▶ _WHAT TO WORK ON_
Report back every line of the entries that contains "users", exactly as written.

|---|

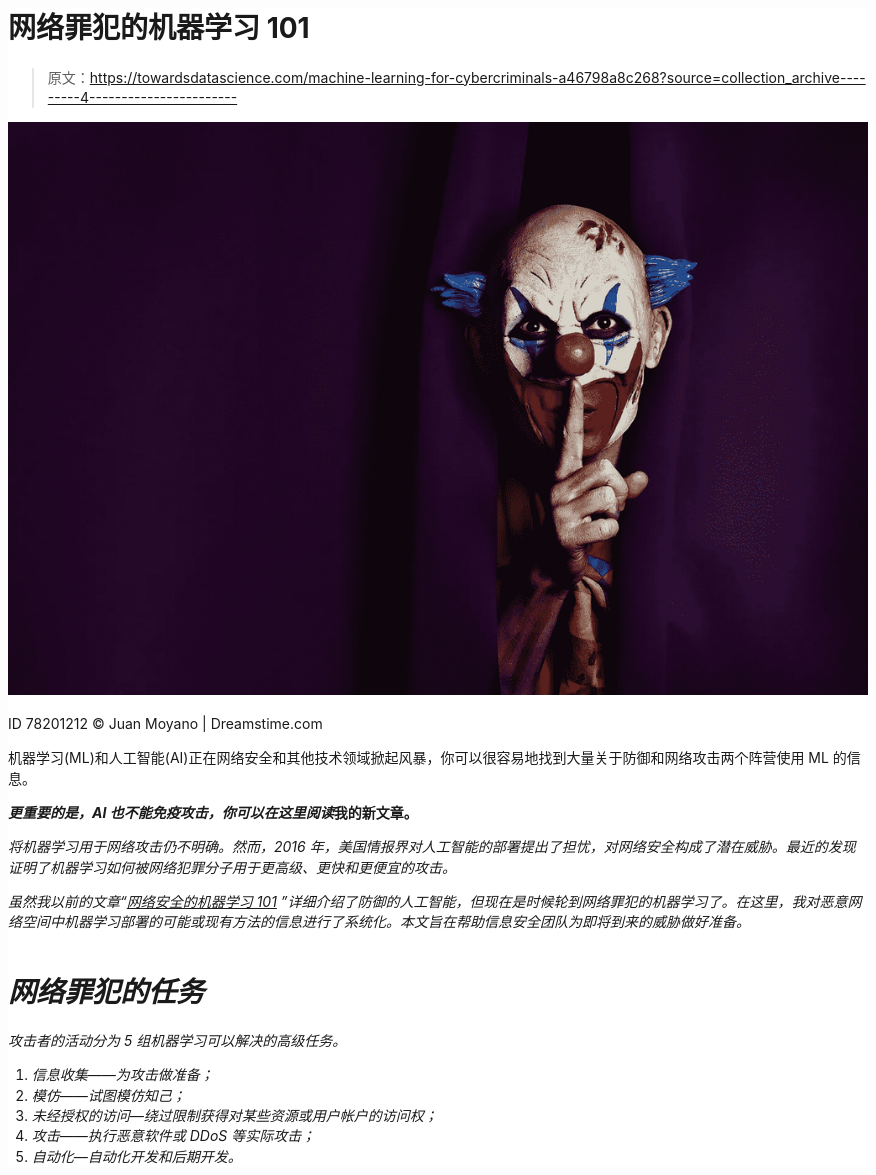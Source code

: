 # 网络罪犯的机器学习 101

> 原文：<https://towardsdatascience.com/machine-learning-for-cybercriminals-a46798a8c268?source=collection_archive---------4----------------------->

![](img/a7437a35ab152d9ec5de88d17c60ac7c.png)

ID 78201212 © Juan Moyano | Dreamstime.com

机器学习(ML)和人工智能(AI)正在网络安全和其他技术领域掀起风暴，你可以很容易地找到大量关于防御和网络攻击两个阵营使用 ML 的信息。

***更重要的是，AI 也不能免疫攻击，你可以在这里阅读***[](/ai-and-ml-security-101-6af8026675ff)****我的新文章。****

*将机器学习用于网络攻击仍不明确。然而，2016 年，美国情报界对人工智能的部署提出了担忧，对网络安全构成了潜在威胁。最近的发现证明了机器学习如何被网络犯罪分子用于更高级、更快和更便宜的攻击。*

*虽然我以前的文章“[网络安全的机器学习 101](/machine-learning-for-cybersecurity-101-7822b802790b) ”详细介绍了防御的人工智能，但现在是时候轮到网络罪犯的机器学习了。在这里，我对恶意网络空间中机器学习部署的可能或现有方法的信息进行了系统化。本文旨在帮助信息安全团队为即将到来的威胁做好准备。*

# *网络罪犯的任务*

*攻击者的活动分为 5 组机器学习可以解决的高级任务。*

1.  *信息收集——为攻击做准备；*
2.  *模仿——试图模仿知己；*
3.  *未经授权的访问—绕过限制获得对某些资源或用户帐户的访问权；*
4.  *攻击——执行恶意软件或 DDoS 等实际攻击；*
5.  *自动化—自动化开发和后期开发。*
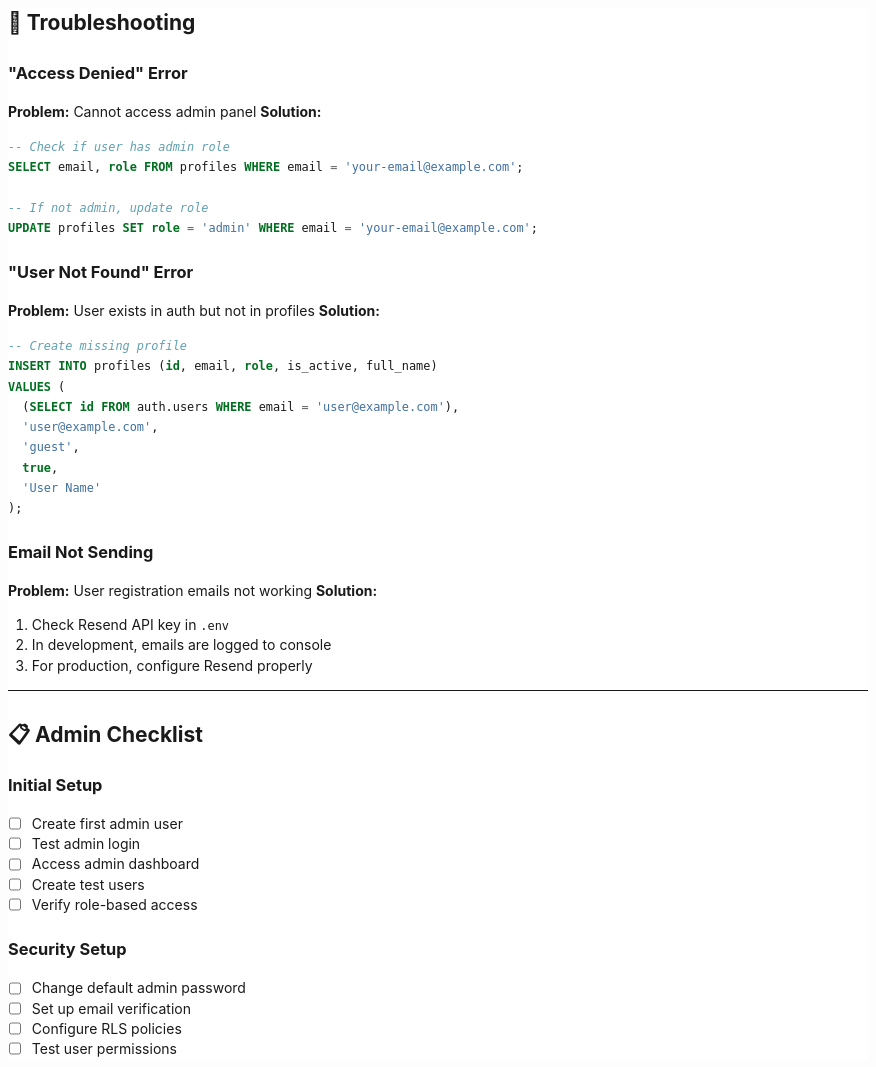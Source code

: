 ## 🔧 Troubleshooting

### "Access Denied" Error
**Problem:** Cannot access admin panel
**Solution:**
```sql
-- Check if user has admin role
SELECT email, role FROM profiles WHERE email = 'your-email@example.com';

-- If not admin, update role
UPDATE profiles SET role = 'admin' WHERE email = 'your-email@example.com';
```

### "User Not Found" Error
**Problem:** User exists in auth but not in profiles
**Solution:**
```sql
-- Create missing profile
INSERT INTO profiles (id, email, role, is_active, full_name)
VALUES (
  (SELECT id FROM auth.users WHERE email = 'user@example.com'),
  'user@example.com',
  'guest',
  true,
  'User Name'
);
```

### Email Not Sending
**Problem:** User registration emails not working
**Solution:**
1. Check Resend API key in `.env`
2. In development, emails are logged to console
3. For production, configure Resend properly

---

## 📋 Admin Checklist

### Initial Setup
- [ ] Create first admin user
- [ ] Test admin login
- [ ] Access admin dashboard
- [ ] Create test users
- [ ] Verify role-based access

### Security Setup
- [ ] Change default admin password
- [ ] Set up email verification
- [ ] Configure RLS policies
- [ ] Test user permissions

|---|

▶ _EXERCISE RESPONSE_
  (SELECT id FROM auth.users WHERE email = 'user@example.com'),
- [ ] Create test users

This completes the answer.